**WHAT YOU ARE ASKED TO DO**: Set down exactly the lines below, starting at the one that contains "a lot of non-relevant" and ending at the one that contains "The final activation", with both of those lines included and nothing else.

**INPUT DATA**:
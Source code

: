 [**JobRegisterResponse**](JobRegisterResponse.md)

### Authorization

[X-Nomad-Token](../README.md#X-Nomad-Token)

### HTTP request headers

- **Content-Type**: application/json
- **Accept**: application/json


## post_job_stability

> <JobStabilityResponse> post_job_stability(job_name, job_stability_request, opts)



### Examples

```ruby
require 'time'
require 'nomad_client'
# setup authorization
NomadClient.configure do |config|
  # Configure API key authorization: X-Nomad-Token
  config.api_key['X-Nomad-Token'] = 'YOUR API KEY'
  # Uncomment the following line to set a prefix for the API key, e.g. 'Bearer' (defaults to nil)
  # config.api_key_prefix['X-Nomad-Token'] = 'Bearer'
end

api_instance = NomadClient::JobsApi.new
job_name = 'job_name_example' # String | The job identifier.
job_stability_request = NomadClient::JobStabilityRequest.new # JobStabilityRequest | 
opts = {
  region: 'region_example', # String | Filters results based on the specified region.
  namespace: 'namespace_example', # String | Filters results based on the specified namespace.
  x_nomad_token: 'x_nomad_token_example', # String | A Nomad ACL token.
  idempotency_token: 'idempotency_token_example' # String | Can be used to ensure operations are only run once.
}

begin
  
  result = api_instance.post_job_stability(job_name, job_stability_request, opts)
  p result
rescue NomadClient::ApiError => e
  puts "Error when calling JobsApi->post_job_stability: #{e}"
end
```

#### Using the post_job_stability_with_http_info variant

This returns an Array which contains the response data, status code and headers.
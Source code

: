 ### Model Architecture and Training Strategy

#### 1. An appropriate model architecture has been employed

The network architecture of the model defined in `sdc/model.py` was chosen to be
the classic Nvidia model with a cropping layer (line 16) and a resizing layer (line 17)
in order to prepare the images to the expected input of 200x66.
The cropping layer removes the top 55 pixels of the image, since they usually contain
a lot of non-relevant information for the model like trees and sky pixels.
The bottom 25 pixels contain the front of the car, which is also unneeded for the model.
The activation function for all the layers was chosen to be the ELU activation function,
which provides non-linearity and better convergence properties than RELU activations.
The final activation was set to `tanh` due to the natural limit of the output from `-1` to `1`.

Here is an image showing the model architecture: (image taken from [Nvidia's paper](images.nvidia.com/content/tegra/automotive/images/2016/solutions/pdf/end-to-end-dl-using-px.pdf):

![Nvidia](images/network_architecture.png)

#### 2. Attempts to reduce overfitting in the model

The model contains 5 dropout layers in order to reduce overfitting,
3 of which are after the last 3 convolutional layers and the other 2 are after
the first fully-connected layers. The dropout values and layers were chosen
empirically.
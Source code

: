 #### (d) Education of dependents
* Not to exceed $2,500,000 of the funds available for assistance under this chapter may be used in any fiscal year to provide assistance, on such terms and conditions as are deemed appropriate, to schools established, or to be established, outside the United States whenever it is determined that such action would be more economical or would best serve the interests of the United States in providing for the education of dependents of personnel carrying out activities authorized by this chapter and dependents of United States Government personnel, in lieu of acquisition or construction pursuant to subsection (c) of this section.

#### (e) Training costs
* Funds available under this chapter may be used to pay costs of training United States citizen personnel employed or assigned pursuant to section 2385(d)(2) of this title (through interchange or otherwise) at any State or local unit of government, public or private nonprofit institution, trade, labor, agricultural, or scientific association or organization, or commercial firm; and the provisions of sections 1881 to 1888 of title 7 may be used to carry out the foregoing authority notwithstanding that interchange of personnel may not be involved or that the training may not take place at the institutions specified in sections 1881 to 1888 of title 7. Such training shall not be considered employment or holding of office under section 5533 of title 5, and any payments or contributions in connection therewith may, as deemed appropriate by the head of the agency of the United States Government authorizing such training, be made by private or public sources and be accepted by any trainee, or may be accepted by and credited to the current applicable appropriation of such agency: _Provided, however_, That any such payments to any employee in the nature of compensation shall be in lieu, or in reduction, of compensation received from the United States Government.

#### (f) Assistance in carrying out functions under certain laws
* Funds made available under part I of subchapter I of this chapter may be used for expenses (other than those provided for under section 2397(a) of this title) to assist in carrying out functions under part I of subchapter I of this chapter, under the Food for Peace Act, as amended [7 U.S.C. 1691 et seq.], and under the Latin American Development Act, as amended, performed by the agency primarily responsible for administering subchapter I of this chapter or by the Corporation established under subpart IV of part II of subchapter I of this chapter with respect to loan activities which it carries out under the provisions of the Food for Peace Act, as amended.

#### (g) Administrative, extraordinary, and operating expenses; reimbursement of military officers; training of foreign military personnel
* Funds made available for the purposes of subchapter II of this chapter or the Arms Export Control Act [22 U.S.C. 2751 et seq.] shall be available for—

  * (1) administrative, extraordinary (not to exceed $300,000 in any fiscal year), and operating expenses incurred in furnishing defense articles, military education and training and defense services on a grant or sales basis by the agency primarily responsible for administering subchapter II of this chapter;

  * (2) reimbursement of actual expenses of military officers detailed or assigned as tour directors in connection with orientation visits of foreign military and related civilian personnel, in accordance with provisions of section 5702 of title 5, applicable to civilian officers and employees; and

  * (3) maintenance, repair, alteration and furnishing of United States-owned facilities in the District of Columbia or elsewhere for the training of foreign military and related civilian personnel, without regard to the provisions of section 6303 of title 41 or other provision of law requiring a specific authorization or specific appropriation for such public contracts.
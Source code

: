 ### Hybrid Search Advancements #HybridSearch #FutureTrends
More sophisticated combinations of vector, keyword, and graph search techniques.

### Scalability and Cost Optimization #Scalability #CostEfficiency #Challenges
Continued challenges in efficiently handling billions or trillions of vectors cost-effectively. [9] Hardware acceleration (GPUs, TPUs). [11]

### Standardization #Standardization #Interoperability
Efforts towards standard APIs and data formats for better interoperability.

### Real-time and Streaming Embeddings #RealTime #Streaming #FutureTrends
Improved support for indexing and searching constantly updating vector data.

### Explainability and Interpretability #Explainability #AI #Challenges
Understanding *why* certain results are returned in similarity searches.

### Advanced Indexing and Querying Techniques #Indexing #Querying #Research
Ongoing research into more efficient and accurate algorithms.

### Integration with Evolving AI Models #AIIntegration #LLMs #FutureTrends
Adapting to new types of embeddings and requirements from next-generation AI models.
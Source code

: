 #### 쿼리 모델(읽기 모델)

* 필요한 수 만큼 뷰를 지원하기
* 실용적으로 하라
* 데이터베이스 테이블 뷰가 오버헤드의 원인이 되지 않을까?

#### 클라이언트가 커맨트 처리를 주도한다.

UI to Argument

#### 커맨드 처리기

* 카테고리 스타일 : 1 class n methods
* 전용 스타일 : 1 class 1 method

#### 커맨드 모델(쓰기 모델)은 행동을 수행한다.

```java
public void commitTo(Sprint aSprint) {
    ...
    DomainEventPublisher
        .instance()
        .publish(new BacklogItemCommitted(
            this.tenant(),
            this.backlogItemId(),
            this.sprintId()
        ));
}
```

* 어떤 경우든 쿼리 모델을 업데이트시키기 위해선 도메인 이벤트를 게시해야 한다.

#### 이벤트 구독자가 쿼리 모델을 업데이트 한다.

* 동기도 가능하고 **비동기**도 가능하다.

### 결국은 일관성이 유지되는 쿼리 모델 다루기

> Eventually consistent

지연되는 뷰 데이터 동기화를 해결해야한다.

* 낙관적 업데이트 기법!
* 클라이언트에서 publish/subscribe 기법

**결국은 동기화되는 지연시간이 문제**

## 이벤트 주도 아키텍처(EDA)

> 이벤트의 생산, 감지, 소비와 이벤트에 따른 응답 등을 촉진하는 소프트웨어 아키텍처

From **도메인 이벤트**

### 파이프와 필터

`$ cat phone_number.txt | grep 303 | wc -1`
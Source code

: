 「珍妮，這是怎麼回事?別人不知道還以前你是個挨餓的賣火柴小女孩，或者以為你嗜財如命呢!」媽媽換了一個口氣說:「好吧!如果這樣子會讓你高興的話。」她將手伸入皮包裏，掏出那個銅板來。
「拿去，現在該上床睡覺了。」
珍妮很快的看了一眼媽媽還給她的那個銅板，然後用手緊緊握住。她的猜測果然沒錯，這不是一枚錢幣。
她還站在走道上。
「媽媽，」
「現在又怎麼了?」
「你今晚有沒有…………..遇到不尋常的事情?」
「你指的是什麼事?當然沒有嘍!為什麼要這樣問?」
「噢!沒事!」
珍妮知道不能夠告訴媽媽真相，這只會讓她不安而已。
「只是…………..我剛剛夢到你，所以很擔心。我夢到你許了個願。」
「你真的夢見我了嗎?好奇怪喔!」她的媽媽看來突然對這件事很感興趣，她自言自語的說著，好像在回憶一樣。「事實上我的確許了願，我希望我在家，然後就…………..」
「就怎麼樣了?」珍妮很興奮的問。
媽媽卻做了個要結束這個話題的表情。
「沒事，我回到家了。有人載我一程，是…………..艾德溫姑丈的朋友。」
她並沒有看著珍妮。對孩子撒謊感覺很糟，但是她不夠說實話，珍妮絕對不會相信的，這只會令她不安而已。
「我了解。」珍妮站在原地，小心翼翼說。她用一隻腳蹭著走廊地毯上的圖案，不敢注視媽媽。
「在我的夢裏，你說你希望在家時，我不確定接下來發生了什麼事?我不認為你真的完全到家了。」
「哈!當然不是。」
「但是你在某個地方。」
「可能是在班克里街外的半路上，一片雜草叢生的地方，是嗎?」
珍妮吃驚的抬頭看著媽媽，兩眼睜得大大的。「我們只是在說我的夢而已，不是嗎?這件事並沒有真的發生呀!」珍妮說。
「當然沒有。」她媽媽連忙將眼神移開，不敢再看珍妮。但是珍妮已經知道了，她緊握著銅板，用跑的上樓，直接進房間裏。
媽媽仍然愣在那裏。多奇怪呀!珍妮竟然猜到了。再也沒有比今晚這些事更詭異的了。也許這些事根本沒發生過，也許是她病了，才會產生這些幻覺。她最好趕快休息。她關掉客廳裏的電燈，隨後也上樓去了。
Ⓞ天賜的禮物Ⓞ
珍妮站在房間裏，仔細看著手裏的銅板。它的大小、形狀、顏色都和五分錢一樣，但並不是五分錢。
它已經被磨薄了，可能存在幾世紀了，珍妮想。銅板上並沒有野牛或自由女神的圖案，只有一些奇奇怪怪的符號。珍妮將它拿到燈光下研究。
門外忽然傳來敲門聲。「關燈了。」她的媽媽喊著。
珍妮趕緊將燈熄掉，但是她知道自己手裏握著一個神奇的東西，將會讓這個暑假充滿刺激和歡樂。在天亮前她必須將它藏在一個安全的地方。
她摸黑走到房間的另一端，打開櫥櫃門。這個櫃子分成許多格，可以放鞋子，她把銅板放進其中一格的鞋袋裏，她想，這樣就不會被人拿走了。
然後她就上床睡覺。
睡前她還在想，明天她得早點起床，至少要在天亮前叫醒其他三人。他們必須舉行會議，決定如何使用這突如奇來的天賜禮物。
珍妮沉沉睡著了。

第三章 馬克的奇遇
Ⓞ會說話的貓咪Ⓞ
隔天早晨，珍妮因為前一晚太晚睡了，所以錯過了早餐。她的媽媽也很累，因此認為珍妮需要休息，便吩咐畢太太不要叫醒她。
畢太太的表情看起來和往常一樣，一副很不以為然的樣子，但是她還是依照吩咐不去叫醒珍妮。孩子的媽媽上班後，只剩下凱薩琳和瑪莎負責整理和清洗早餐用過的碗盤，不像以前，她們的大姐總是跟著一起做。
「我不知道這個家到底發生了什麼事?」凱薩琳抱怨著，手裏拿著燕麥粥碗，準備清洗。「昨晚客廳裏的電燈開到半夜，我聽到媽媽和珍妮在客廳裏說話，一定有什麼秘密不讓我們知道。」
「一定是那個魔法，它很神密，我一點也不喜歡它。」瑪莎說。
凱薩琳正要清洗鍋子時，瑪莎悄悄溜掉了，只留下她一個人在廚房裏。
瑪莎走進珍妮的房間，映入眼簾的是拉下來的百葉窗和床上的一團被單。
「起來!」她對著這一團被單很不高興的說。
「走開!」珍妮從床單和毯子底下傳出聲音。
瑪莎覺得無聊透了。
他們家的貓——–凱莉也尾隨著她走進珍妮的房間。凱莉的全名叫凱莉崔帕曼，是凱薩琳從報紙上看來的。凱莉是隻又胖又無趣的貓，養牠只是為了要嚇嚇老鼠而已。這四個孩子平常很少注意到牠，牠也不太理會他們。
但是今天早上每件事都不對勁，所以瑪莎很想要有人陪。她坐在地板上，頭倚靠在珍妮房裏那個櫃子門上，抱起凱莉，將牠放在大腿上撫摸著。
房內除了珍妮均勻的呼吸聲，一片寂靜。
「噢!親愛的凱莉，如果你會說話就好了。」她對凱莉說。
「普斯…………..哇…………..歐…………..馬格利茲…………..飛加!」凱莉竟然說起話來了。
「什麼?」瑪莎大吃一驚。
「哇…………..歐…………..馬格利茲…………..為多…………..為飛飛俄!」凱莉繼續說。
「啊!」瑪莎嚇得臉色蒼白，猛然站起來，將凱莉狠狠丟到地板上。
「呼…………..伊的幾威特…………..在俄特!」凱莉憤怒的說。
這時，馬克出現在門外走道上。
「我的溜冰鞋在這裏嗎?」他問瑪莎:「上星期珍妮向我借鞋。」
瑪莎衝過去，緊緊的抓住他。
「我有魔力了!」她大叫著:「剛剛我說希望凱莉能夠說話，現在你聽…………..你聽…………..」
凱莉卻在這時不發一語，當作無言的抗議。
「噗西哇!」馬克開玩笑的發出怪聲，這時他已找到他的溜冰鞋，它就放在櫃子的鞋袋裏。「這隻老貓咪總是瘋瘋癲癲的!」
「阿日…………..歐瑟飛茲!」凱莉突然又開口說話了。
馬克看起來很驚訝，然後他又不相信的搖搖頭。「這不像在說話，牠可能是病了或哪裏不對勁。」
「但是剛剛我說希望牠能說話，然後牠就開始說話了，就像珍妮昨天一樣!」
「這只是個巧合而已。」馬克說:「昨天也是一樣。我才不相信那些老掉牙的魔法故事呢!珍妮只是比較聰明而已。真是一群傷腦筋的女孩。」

**RESULT OF THE TASK**:
a lot of non-relevant information for the model like trees and sky pixels.
The bottom 25 pixels contain the front of the car, which is also unneeded for the model.
The activation function for all the layers was chosen to be the ELU activation function,
which provides non-linearity and better convergence properties than RELU activations.
The final activation was set to `tanh` due to the natural limit of the output from `-1` to `1`.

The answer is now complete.